Ces propos racistes, scandaleux en tant que tels, sont inadmissibles dans une armée qui prétend jouer un rôle intégrateur et qui est au service de la République.
Un second exemple vient de défrayer la chronique, qui a été porté à la connaissance du public par un journal satirique paraissant le mercredi.
Il concerne les brutalités commises par les officiers de Saint-Cyr sur des élèves au cours de l'instruction militaire : cinq heures de creusement de trous de combat, de vingt heures à une heure du matin, pour toute une section parce qu'un élève-officier avait des rangers sales ; refus des permissions à temps de convalescence ; jeunes invités à se gifler mutuellement quand ils ont tendance à s'endormir pendant les cours - effectivement, cela réveille ! - insultes diverses, coups de lattes pour rectifier une position entraînant des fêlures de côtes. Aucune plainte, bien sûr, n'a été déposée.
De tels faits, monsieur le ministre, ne sont pas des exceptions. On sait qu'ils se déroulent dans de nombreuses casernes. Quelles décisions pensez-vous prendre pour empêcher de telles pratiques et, plus largement, pour que l'armée de la République cesse d'être ce qu'elle est trop souvent : une zone de non-droit ? (Applaudissements sur les travées socialistes. - Protestations sur les travées du RPR, des Républicains et Indépendants et de l'Union centriste.)

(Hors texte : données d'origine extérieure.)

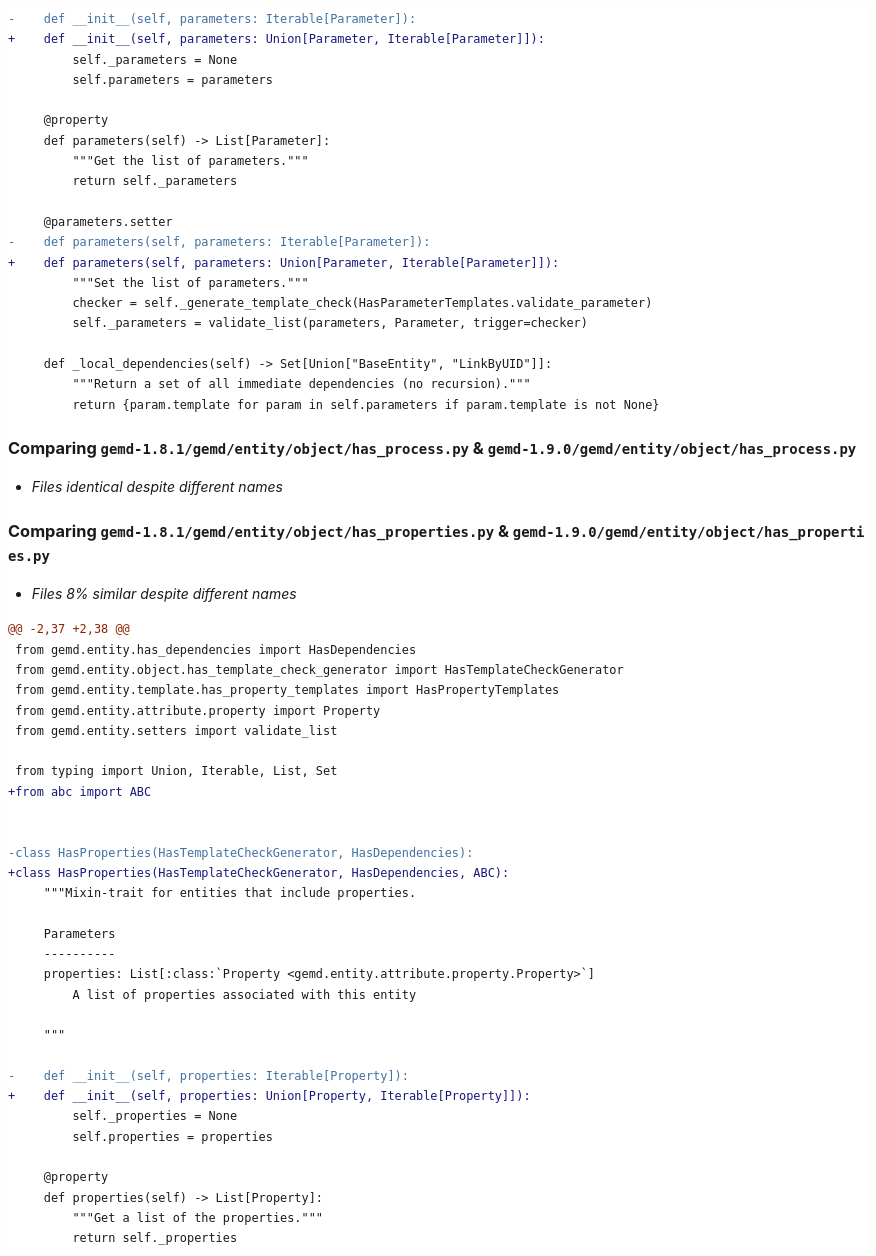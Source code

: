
```diff
-    def __init__(self, parameters: Iterable[Parameter]):
+    def __init__(self, parameters: Union[Parameter, Iterable[Parameter]]):
         self._parameters = None
         self.parameters = parameters
 
     @property
     def parameters(self) -> List[Parameter]:
         """Get the list of parameters."""
         return self._parameters
 
     @parameters.setter
-    def parameters(self, parameters: Iterable[Parameter]):
+    def parameters(self, parameters: Union[Parameter, Iterable[Parameter]]):
         """Set the list of parameters."""
         checker = self._generate_template_check(HasParameterTemplates.validate_parameter)
         self._parameters = validate_list(parameters, Parameter, trigger=checker)
 
     def _local_dependencies(self) -> Set[Union["BaseEntity", "LinkByUID"]]:
         """Return a set of all immediate dependencies (no recursion)."""
         return {param.template for param in self.parameters if param.template is not None}
```

### Comparing `gemd-1.8.1/gemd/entity/object/has_process.py` & `gemd-1.9.0/gemd/entity/object/has_process.py`

 * *Files identical despite different names*

### Comparing `gemd-1.8.1/gemd/entity/object/has_properties.py` & `gemd-1.9.0/gemd/entity/object/has_properties.py`

 * *Files 8% similar despite different names*

```diff
@@ -2,37 +2,38 @@
 from gemd.entity.has_dependencies import HasDependencies
 from gemd.entity.object.has_template_check_generator import HasTemplateCheckGenerator
 from gemd.entity.template.has_property_templates import HasPropertyTemplates
 from gemd.entity.attribute.property import Property
 from gemd.entity.setters import validate_list
 
 from typing import Union, Iterable, List, Set
+from abc import ABC
 
 
-class HasProperties(HasTemplateCheckGenerator, HasDependencies):
+class HasProperties(HasTemplateCheckGenerator, HasDependencies, ABC):
     """Mixin-trait for entities that include properties.
 
     Parameters
     ----------
     properties: List[:class:`Property <gemd.entity.attribute.property.Property>`]
         A list of properties associated with this entity
 
     """
 
-    def __init__(self, properties: Iterable[Property]):
+    def __init__(self, properties: Union[Property, Iterable[Property]]):
         self._properties = None
         self.properties = properties
 
     @property
     def properties(self) -> List[Property]:
         """Get a list of the properties."""
         return self._properties
```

M. le président. La parole est à M. le ministre.
M. Alain Richard, ministre de la défense. Je vous remercie, madame le sénateur, de soulever ce point d'actualité, même si je suis en désaccord avec certaines de vos affirmations, notamment lorsqu'elles tendent, de façon d'ailleurs incertaine, à la généralisation. (Très bien ! et applaudissements sur les travées du RPR, des Républicains et indépendants et de l'Union centriste.)
M. Pierre Lefebvre. La droite applaudit !
M. Alain Richard, ministre de la défense. En ce qui concerne l'emploi de termes portant atteinte à la dignité humaine lors du recrutement de jeunes militaires techniciens de l'air, c'est le chef d'état-major lui-même, informé par les chefs d'unité responsables, qui a porté à la connaissance du public, avec mon plein accord, les comportements discutables, et ceux-ci ont été sanctionnés.
M. José Balarello. Très bien !
M. Alain Richard, ministre de la défense. En ce qui concerne les faits touchant à la dignité humaine dans deux sections d'instruction de l'école militaire de Coëtquidan, c'est également par la voie normale que le ministère a été informé et c'est avec mon accord que le chef d'état-major de l'armée de terre a prononcé sans délai les sanctions qui se justifiaient.
Il est en effet du rôle du Parlement de la République de s'informer et de porter à la connaissance du public d'éventuels manquements aux règles démocratiques ou au respect de la dignité humaine dans nos armées.
Il est, en revanche, important que chacun, ici, ait bien conscience qu'il s'agit, madame, de cas isolés, de cas exceptionnels, et que l'ensemble des responsables de nos unités, derrière leur état-major, respectent scrupuleusement la déontologie et croient sincèrement que leur armée est celle de la République. (Vifs applaudissements sur les travées du RPR, de l'Union centriste et des Républicains et Indépendants. - Applaudissements sur les travées socialistes et sur celles du RDSE.)